En el caso de pensar la Argentina del presente, por supuesto en un mundo globalizado con intereses económicos cruzados de todo estilo, una de las preguntas que podría surgir sería la siguiente ¿Las víctimas se plantean dudas sobre la disociación que existe entre el sentimiento y la razón? Se trata de interrogarse si el bajón anímico de una sociedad golpeada tiene vínculo directo con la exclusión que provoca el modelo social, político y económico ¿O la omnipotencia individualista se vuelve tan en contra del propio ser, que asume la culpa de no poder satisfacer las necesidades elementales que ofrece el propio sistema capitalista?


El odio ha sido inoculado a las personas estratégicamente pensado y llevado a la práctica por los ricos del mundo. Cuentan con la complicidad de ciertos gobernantes que se apoderaron del rol del Estado para hacerlo desaparecer. Los denominados neoemperadores son los dueños de las redes sociales, que disfrazadas de horizontales se asemejan demasiado a la teoría mencionada al principio. Las ultraderechas del mundo se alimentan del barro que provocan y tienen una sola cosa en común. El odio como método de eliminación del adversario/enemigo/pueblo…para ellos es lo mismo.


Desde el punto de vista del psicoanálisis se sostiene que el amor da sentido a la vida, que sin amor la vida no tiene sentido. El odio surge ahí, donde la vida pierde su sentido, ahí donde el Sujeto se experimenta en su sinsentido.
Para Jacques Lacan: “El odio es una pasión del ser que funciona como un rechazo al saber y un intento de poner fin a la incertidumbre de la angustia”.


Si bien el odio es inherente al ser humano, al igual que el amor, sería interesante abordarlo por fuera del individuo. Analizarlo como un hecho generalizado, hasta social podría decirse ¿Por qué motivo se darán ciertas coincidencias entre diversos movimientos inorgánicos desde el punto de vista político, que apuestan a ser parte de las ultraderechas del mundo sin tener demasiadas coincidencias concretas entre sí, más allá de las formas discursivas? Por ejemplo: Donald Trump es proteccionista (cierra la economía para defender la producción) y Milei es liberal-libertario (abre la economía para destruirla) quizás sea esta una hipótesis de respuesta. Modelos complementarios. Cóncavo y convexo.
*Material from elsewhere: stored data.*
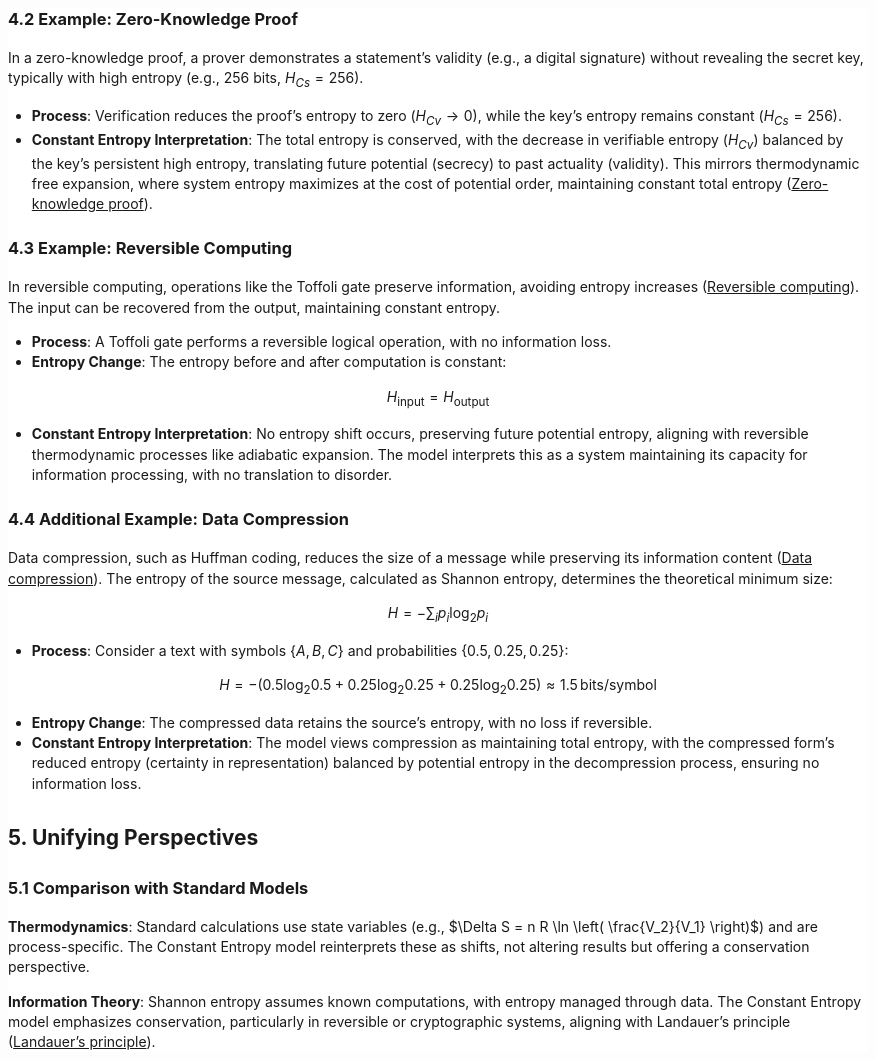 ### 4.2 Example: Zero-Knowledge Proof

In a zero-knowledge proof, a prover demonstrates a statement’s validity (e.g., a digital signature) without revealing the secret key, typically with high entropy (e.g., 256 bits, $H_{Cs} = 256$).

- **Process**: Verification reduces the proof’s entropy to zero ($H_{Cv} \to 0$), while the key’s entropy remains constant ($H_{Cs} = 256$).
- **Constant Entropy Interpretation**: The total entropy is conserved, with the decrease in verifiable entropy ($H_{Cv}$) balanced by the key’s persistent high entropy, translating future potential (secrecy) to past actuality (validity). This mirrors thermodynamic free expansion, where system entropy maximizes at the cost of potential order, maintaining constant total entropy ([Zero-knowledge proof](https://en.wikipedia.org/wiki/Zero-knowledge_proof)).

### 4.3 Example: Reversible Computing

In reversible computing, operations like the Toffoli gate preserve information, avoiding entropy increases ([Reversible computing](https://en.wikipedia.org/wiki/Reversible_computing)). The input can be recovered from the output, maintaining constant entropy.

- **Process**: A Toffoli gate performs a reversible logical operation, with no information loss.
- **Entropy Change**: The entropy before and after computation is constant:

$$ H_{\text{input}} = H_{\text{output}} $$

- **Constant Entropy Interpretation**: No entropy shift occurs, preserving future potential entropy, aligning with reversible thermodynamic processes like adiabatic expansion. The model interprets this as a system maintaining its capacity for information processing, with no translation to disorder.

### 4.4 Additional Example: Data Compression

Data compression, such as Huffman coding, reduces the size of a message while preserving its information content ([Data compression](https://en.wikipedia.org/wiki/Data_compression)). The entropy of the source message, calculated as Shannon entropy, determines the theoretical minimum size:

$$ H = -\sum_{i} p_i \log_2 p_i $$

- **Process**: Consider a text with symbols $\{A, B, C\}$ and probabilities $\{0.5, 0.25, 0.25\}$:

$$ H = - \left( 0.5 \log_2 0.5 + 0.25 \log_2 0.25 + 0.25 \log_2 0.25 \right) \approx 1.5 \, \text{bits/symbol} $$

- **Entropy Change**: The compressed data retains the source’s entropy, with no loss if reversible.
- **Constant Entropy Interpretation**: The model views compression as maintaining total entropy, with the compressed form’s reduced entropy (certainty in representation) balanced by potential entropy in the decompression process, ensuring no information loss.

## 5. Unifying Perspectives

### 5.1 Comparison with Standard Models

**Thermodynamics**: Standard calculations use state variables (e.g., $\Delta S = n R \ln \left( \frac{V_2}{V_1} \right)$) and are process-specific. The Constant Entropy model reinterprets these as shifts, not altering results but offering a conservation perspective.

**Information Theory**: Shannon entropy assumes known computations, with entropy managed through data. The Constant Entropy model emphasizes conservation, particularly in reversible or cryptographic systems, aligning with Landauer’s principle ([Landauer’s principle](https://en.wikipedia.org/wiki/Landauer%27s_principle)).
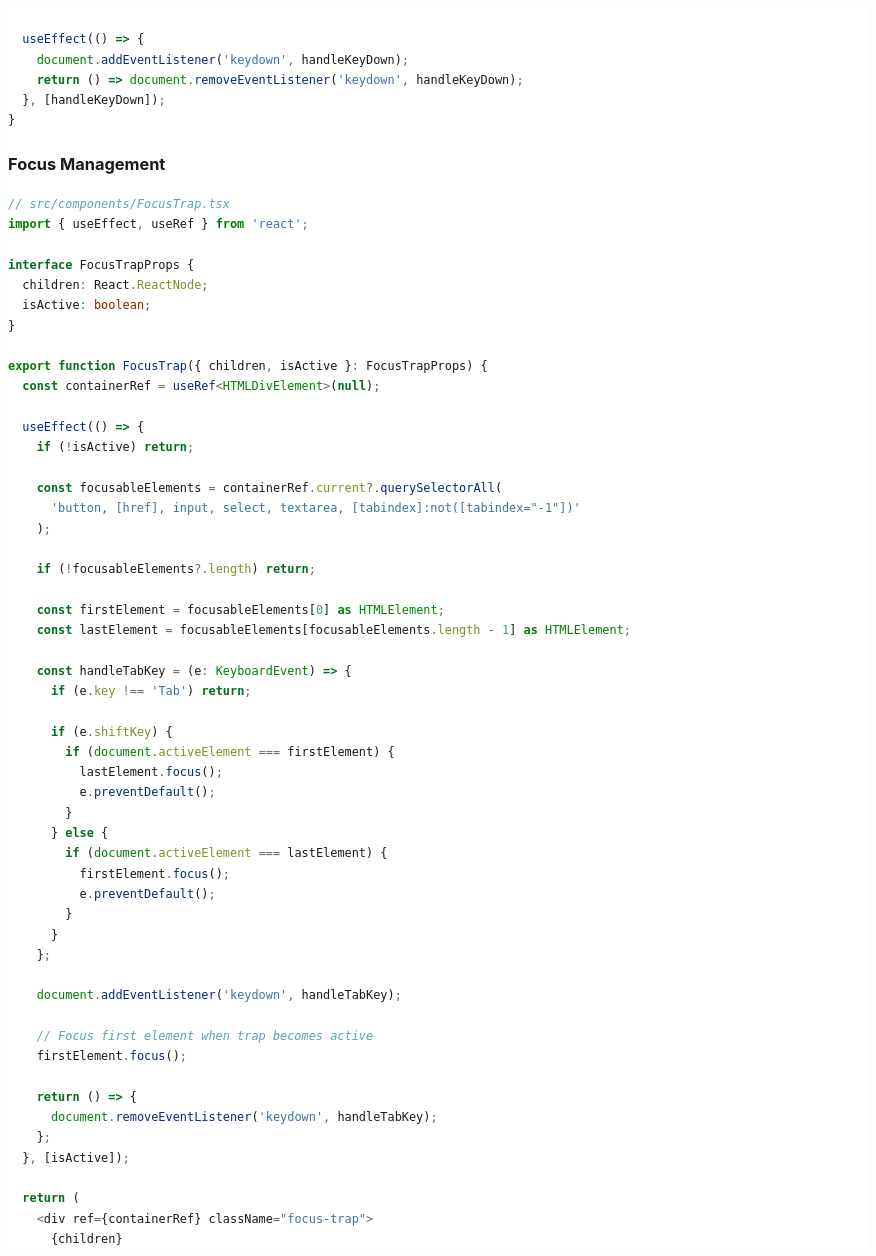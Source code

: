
 ```typescript

  useEffect(() => {
    document.addEventListener('keydown', handleKeyDown);
    return () => document.removeEventListener('keydown', handleKeyDown);
  }, [handleKeyDown]);
}
```

### Focus Management

```typescript
// src/components/FocusTrap.tsx
import { useEffect, useRef } from 'react';

interface FocusTrapProps {
  children: React.ReactNode;
  isActive: boolean;
}

export function FocusTrap({ children, isActive }: FocusTrapProps) {
  const containerRef = useRef<HTMLDivElement>(null);

  useEffect(() => {
    if (!isActive) return;

    const focusableElements = containerRef.current?.querySelectorAll(
      'button, [href], input, select, textarea, [tabindex]:not([tabindex="-1"])'
    );

    if (!focusableElements?.length) return;

    const firstElement = focusableElements[0] as HTMLElement;
    const lastElement = focusableElements[focusableElements.length - 1] as HTMLElement;

    const handleTabKey = (e: KeyboardEvent) => {
      if (e.key !== 'Tab') return;

      if (e.shiftKey) {
        if (document.activeElement === firstElement) {
          lastElement.focus();
          e.preventDefault();
        }
      } else {
        if (document.activeElement === lastElement) {
          firstElement.focus();
          e.preventDefault();
        }
      }
    };

    document.addEventListener('keydown', handleTabKey);

    // Focus first element when trap becomes active
    firstElement.focus();

    return () => {
      document.removeEventListener('keydown', handleTabKey);
    };
  }, [isActive]);

  return (
    <div ref={containerRef} className="focus-trap">
      {children}
```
Estas corrientes que están en lugares de poder trabajan de manera mancomunada paradójicamente. Tienen distintos objetivos, persiguen diferentes intereses y son apoyados por integrantes de todo el abanico social. Tienen dos denominadores comunes. A) El odio inoculado B) las decisiones políticas y económicas solamente favorecen a los grupos extremadamente concentrados de la economía.


La aguja hipodérmica y la inoculación del odio demuestran que, si bien el mundo cambió en sus apariencias, el fascismo y las ultraderechas son parte de una misma línea histórica-política mundial. Los métodos de propaganda nazi eran directos y las redes sociales, aunque de apariencia libre, son un caldo de cultivo ideado para romper todos los consensos que venía respetando la humanidad respecto a los derechos humanos internacionales.


El 5 por ciento más rico del mundo es cada vez más poderoso y el 95 se encuentra desmembrado y odioso entre sí. El enemigo no es el que está al lado. Habita en la vereda de enfrente.